Keep Outdoor Play Simple: Let Nature Supply the Learning

by Rorie Wells, M.A., CPSI
Child spraying a hose outdoors

Daily walks or time spent outdoors have recently become part of many families’ daily routines.  We get to experience the benefits of being outside, which include lowering stress levels and combating hyperactivity. Reaping these benefits doesn’t have to be complicated. Here are some ideas for simple, quality outdoor activities that you and your children can do together that require minimal planning and supplies.  

Take a Walk Outside  

Taking a walk may seem too simple to have any real benefits, but it has many. It’s a great gross motor and physical activity for the whole family, especially those still perfecting their walking skills. Even for older children, taking a walk on uneven ground like over roots in a wooded area or through a park with slopes, arched bridges or hills provides excellent opportunities to practice coordination and helps them learn to navigate varying terrains safely.   

Count Natural Items  

Head outside to your backyard, a nearby park or a natural space.

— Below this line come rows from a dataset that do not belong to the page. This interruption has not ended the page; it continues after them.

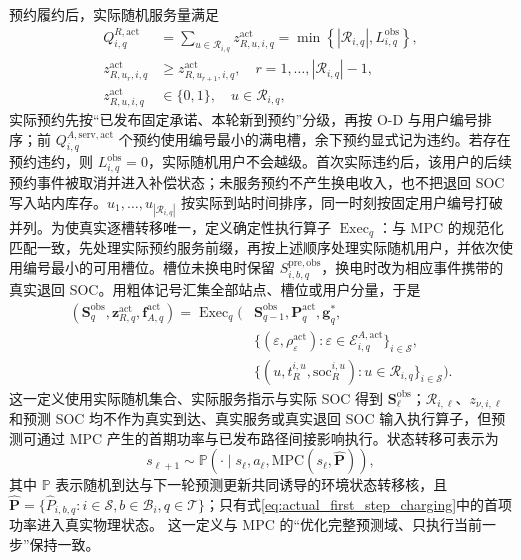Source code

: \documentclass[12pt,a4paper,UTF8]{ctexart}
\begin{document}
预约履约后，实际随机服务量满足
\begin{subequations}
\label{eq:actual_random_service}
\begin{align}
Q_{i,q}^{R,\mathrm{act}}
&=\sum_{u\in\mathcal R_{i,q}}z_{R,u,i,q}^{\mathrm{act}}
=\min\!\left\{|\mathcal R_{i,q}|,L_{i,q}^{\mathrm{obs}}\right\},
\label{eq:actual_random_service_count}\\
z_{R,u_r,i,q}^{\mathrm{act}}
&\ge z_{R,u_{r+1},i,q}^{\mathrm{act}},
\quad r=1,\ldots,|\mathcal R_{i,q}|-1,
\label{eq:actual_random_fcfs}\\
z_{R,u,i,q}^{\mathrm{act}}
&\in\{0,1\},
\quad u\in\mathcal R_{i,q},
\label{eq:actual_random_service_domain}
\end{align}
\end{subequations}
实际预约先按“已发布固定承诺、本轮新到预约”分级，再按 O-D 与用户编号排序；前 $Q_{i,q}^{A,\mathrm{serv,act}}$ 个预约使用编号最小的满电槽，余下预约显式记为违约。若存在预约违约，则 $L_{i,q}^{\mathrm{obs}}=0$，实际随机用户不会越级。首次实际违约后，该用户的后续预约事件被取消并进入补偿状态；未服务预约不产生换电收入，也不把退回 SOC 写入站内库存。$u_1,\ldots,u_{|\mathcal R_{i,q}|}$ 按实际到站时间排序，同一时刻按固定用户编号打破并列。为使真实逐槽转移唯一，定义确定性执行算子 $\operatorname{Exec}_q$：与 MPC 的规范化匹配一致，先处理实际预约服务前缀，再按上述顺序处理实际随机用户，并依次使用编号最小的可用槽位。槽位未换电时保留 $S_{i,b,q}^{\mathrm{pre,obs}}$，换电时改为相应事件携带的真实退回 SOC。用粗体记号汇集全部站点、槽位或用户分量，于是
\begin{equation}
\begin{aligned}
(\mathbf S_{q}^{\mathrm{obs}},\mathbf z_{R,q}^{\mathrm{act}},
\mathbf f_{A,q}^{\mathrm{act}})
=\operatorname{Exec}_q\!\Big(&
\mathbf S_{q-1}^{\mathrm{obs}},\mathbf P_q^{\mathrm{act}},\mathbf g_q^*,\\
&\{(\varepsilon,\rho_\varepsilon^{\mathrm{act}}):
\varepsilon\in\mathcal E_{i,q}^{A,\mathrm{act}}\}_{i\in\mathcal S},
\\
&\{(u,t_R^{i,u},\mathrm{soc}_R^{i,u}):u\in\mathcal R_{i,q}\}_{i\in\mathcal S}
\Big).
\end{aligned}
\label{eq:actual_execution_operator}
\end{equation}
这一定义使用实际随机集合、实际服务指示与实际 SOC 得到 $\mathbf S_{\ell}^{\mathrm{obs}}$；$\mathcal R_{i,\ell}$、$z_{\nu,i,\ell}$ 和预测 SOC 均不作为真实到达、真实服务或真实退回 SOC 输入执行算子，但预测可通过 MPC 产生的首期功率与已发布路径间接影响执行。状态转移可表示为
\begin{equation}
s_{\ell+1}
\sim
\mathbb P\!\left(
\cdot\mid
s_\ell,a_\ell,
\mathrm{MPC}(s_\ell,\widehat{\mathbf P})
\right),
\label{eq:rl_transition}
\end{equation}
其中 $\mathbb P$ 表示随机到达与下一轮预测更新共同诱导的环境状态转移核，且
$\widehat{\mathbf P}=\{\widehat P_{i,b,q}:i\in\mathcal S,b\in\mathcal B_i,q\in\mathcal T\}$；只有式\eqref{eq:actual_first_step_charging}中的首项功率进入真实物理状态。
这一定义与 MPC 的“优化完整预测域、只执行当前一步”保持一致。
\end{document}
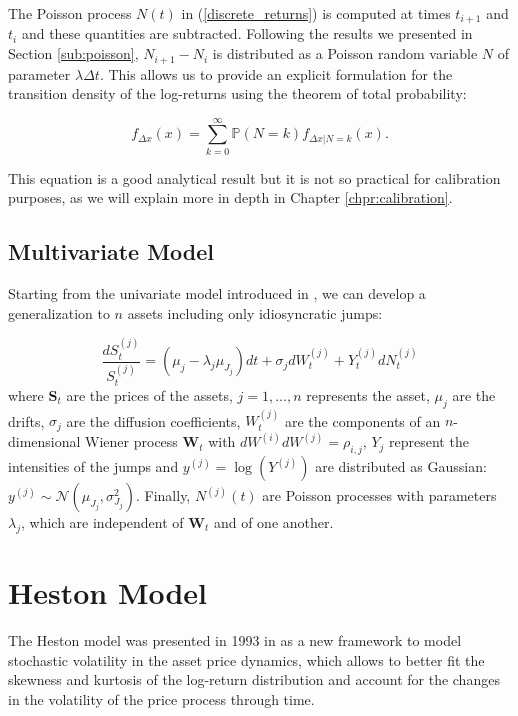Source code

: The Poisson process $N(t)$ in (\ref{discrete_returns}) is computed at times $t_{i+1}$ and $t_i$ and these quantities are subtracted. Following the results we presented in Section \ref{sub:poisson}, $N_{i+1} - N_i$ is distributed as a Poisson random variable $N$ of parameter $\lambda \Delta t$.
This allows us to provide an explicit formulation for the transition density of the log-returns using the theorem of total probability:

\begin{equation}
\label{transitional}
f_{\Delta x} (x) = \sum_{k=0}^{\infty} \mathbb{P}(N = k) f_{\Delta x | N = k}(x) .
\end{equation}

This equation is a good analytical result but it is not so practical for calibration purposes, as we will explain more in depth in Chapter \ref{chpr:calibration}.


\subsection{Multivariate Model}
Starting from the univariate model introduced in \citep{MERTON1976}, we can develop a generalization to $n$ assets including only idiosyncratic jumps:

\begin{equation}
\frac{dS_t^{(j)}}{S_t^{(j)}} = (\mu_j - \lambda_j \mu_{J_j}) dt + \sigma_j dW_t^{(j)} + Y^{(j)}_t dN^{(j)}_t
\end{equation}
\noindent
where $\mathbf{S}_t$ are the prices of the assets, $j = 1, ...  ,n$ represents the asset, $\mu_j$ are the drifts, $\sigma_j$ are the diffusion coefficients, $W^{(j)}_t$ are the components of an $n$-dimensional Wiener process $ \mathbf{W}_t$ with $dW^{(i)}dW^{(j)}=\rho_{i,j}$, $Y_j$ represent the intensities of the jumps and  $y^{(j)} = \log(Y^{(j)})$ are distributed as Gaussian: $y^{(j)}  \sim \mathcal{N}(\mu_{J_j} , \sigma_{J_j}^2)$. Finally, $N^{(j)}(t)$ are Poisson processes with parameters $\lambda_j$, which are independent of $\mathbf{W}_t$ and of one another. 

\bigskip

\section{Heston Model}
\label{sec:heston}

The Heston model was presented in 1993 in \citep{HESTON93} as a new framework to model stochastic volatility in the asset price dynamics, which allows to better fit the skewness and kurtosis of the log-return distribution and account for the changes in the volatility of the price process through time.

Ask your children pick an item that they can see more than one of, such as trees, flowers, rocks or even wildlife. Have your children count how many of each item that they see. For infants, talk about what you see and count out loud to them. Older children may even want to practice adding or subtracting the numbers that correlate to different natural items.  

Watch the Clouds 

Find an outdoor space with a clear view of the sky. Lay in the grass or on a blanket and ask your children what they see in the clouds. Point out anything that you see in the clouds. Does one cloud look like a dog and another like a tree? Ask your children what they know about whatever they see in the clouds to help develop their critical thinking skills, and identify areas of interest that you can explore together.  

Take a Thankful Walk  

Take a walk around your yard or community and point out natural items that you are thankful for, such as “I’m thankful for the trees because they provide shade.” Or “I’m thankful for the grass because it gives us a soft place to sit outside.” Then ask your children to point out what they see around them that they are thankful for, and why. Depending on what your children point out, you can dive deeper into any topics that they show interest in and help them think critically about the natural world around them.   

Even the simplest of outdoor activities have numerous benefits for both you and your children. Enjoy spending some quality time together while watching learning happen naturally in nature.